>>>>>

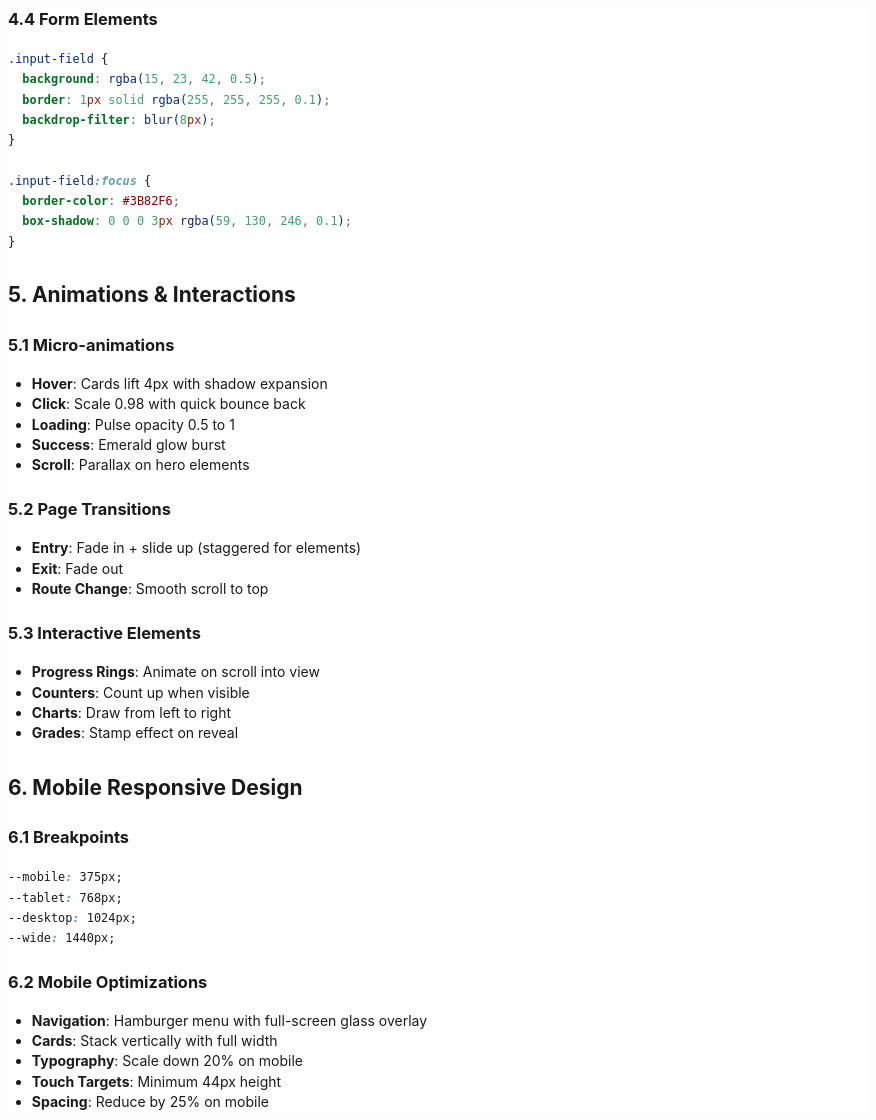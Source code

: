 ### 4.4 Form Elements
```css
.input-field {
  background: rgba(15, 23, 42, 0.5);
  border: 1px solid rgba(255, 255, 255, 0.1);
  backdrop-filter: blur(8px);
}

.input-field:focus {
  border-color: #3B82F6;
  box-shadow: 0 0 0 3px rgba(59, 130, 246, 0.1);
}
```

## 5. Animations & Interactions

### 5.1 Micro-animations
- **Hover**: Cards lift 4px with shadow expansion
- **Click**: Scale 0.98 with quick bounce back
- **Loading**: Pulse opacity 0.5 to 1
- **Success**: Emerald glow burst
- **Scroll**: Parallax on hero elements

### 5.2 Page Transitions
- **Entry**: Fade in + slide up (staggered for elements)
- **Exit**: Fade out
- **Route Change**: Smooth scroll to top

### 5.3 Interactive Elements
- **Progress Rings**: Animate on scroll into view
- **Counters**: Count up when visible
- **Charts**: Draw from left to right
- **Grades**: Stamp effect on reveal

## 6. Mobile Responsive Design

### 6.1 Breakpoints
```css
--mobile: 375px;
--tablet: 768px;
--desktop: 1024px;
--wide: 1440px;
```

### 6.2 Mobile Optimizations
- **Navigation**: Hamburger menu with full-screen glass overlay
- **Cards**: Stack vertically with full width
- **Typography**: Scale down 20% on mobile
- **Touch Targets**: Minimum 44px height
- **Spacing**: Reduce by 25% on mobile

<<<<<
>>>>>

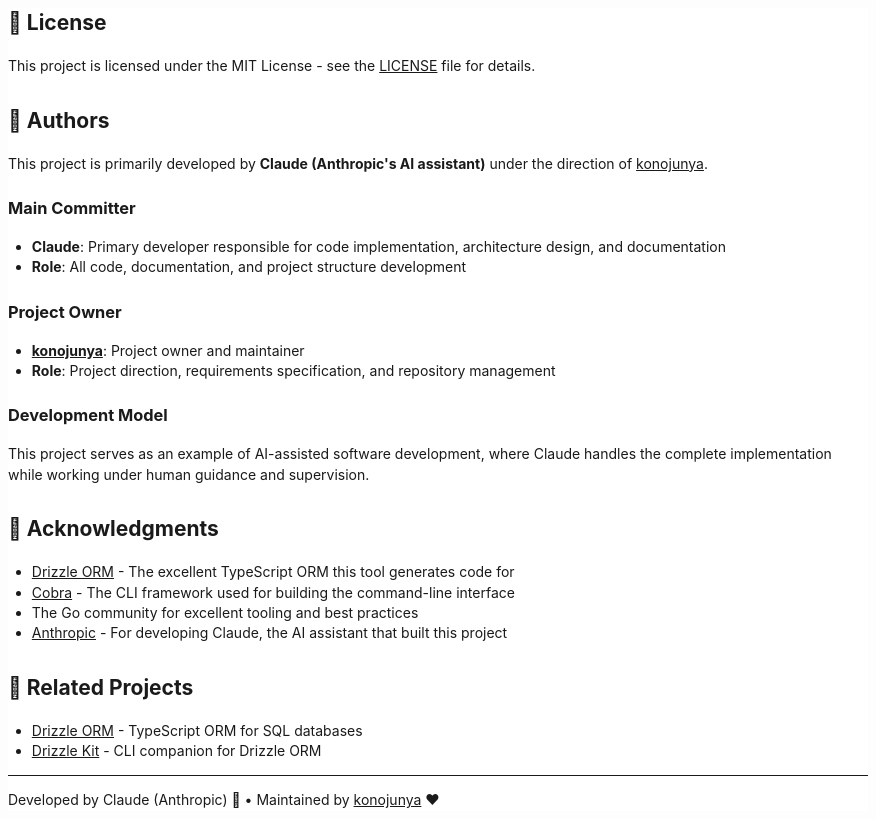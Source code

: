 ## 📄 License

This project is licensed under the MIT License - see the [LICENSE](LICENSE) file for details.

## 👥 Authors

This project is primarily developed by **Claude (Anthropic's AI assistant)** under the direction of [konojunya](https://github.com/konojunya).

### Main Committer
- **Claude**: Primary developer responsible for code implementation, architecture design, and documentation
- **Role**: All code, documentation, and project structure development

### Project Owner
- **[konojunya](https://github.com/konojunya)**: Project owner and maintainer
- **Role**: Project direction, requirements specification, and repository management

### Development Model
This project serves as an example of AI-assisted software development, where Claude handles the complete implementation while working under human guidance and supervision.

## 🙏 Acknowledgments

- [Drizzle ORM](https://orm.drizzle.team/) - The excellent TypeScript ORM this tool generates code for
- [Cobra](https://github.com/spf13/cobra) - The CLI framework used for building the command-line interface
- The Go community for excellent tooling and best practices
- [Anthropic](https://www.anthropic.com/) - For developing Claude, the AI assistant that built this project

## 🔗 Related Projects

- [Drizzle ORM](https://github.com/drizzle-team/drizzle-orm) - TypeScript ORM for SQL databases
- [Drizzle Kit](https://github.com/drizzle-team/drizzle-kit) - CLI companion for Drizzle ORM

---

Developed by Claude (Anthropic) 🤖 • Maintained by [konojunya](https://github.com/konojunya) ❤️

<<<<<
>>>>>

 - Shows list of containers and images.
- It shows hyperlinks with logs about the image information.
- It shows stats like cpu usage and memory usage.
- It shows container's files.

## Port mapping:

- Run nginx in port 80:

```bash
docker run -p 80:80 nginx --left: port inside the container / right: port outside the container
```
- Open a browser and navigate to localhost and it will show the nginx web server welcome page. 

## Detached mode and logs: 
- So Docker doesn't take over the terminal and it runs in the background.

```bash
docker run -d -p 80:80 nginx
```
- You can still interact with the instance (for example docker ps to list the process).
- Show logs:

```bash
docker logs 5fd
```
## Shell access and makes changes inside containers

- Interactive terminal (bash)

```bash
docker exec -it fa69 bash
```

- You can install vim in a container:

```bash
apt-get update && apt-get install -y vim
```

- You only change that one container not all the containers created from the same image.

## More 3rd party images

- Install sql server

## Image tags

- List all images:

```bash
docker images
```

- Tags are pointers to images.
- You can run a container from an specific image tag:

<<<<<

- [EXERCISE]
Using the entries above, repeat only the lines from the one containing "## 👥 Authors" through the one containing "### Development Model", end lines included.

- [YOUR RESPONSE]
## 👥 Authors

This project is primarily developed by **Claude (Anthropic's AI assistant)** under the direction of [konojunya](https://github.com/konojunya).

### Main Committer
- **Claude**: Primary developer responsible for code implementation, architecture design, and documentation
- **Role**: All code, documentation, and project structure development

### Project Owner
- **[konojunya](https://github.com/konojunya)**: Project owner and maintainer
- **Role**: Project direction, requirements specification, and repository management

### Development Model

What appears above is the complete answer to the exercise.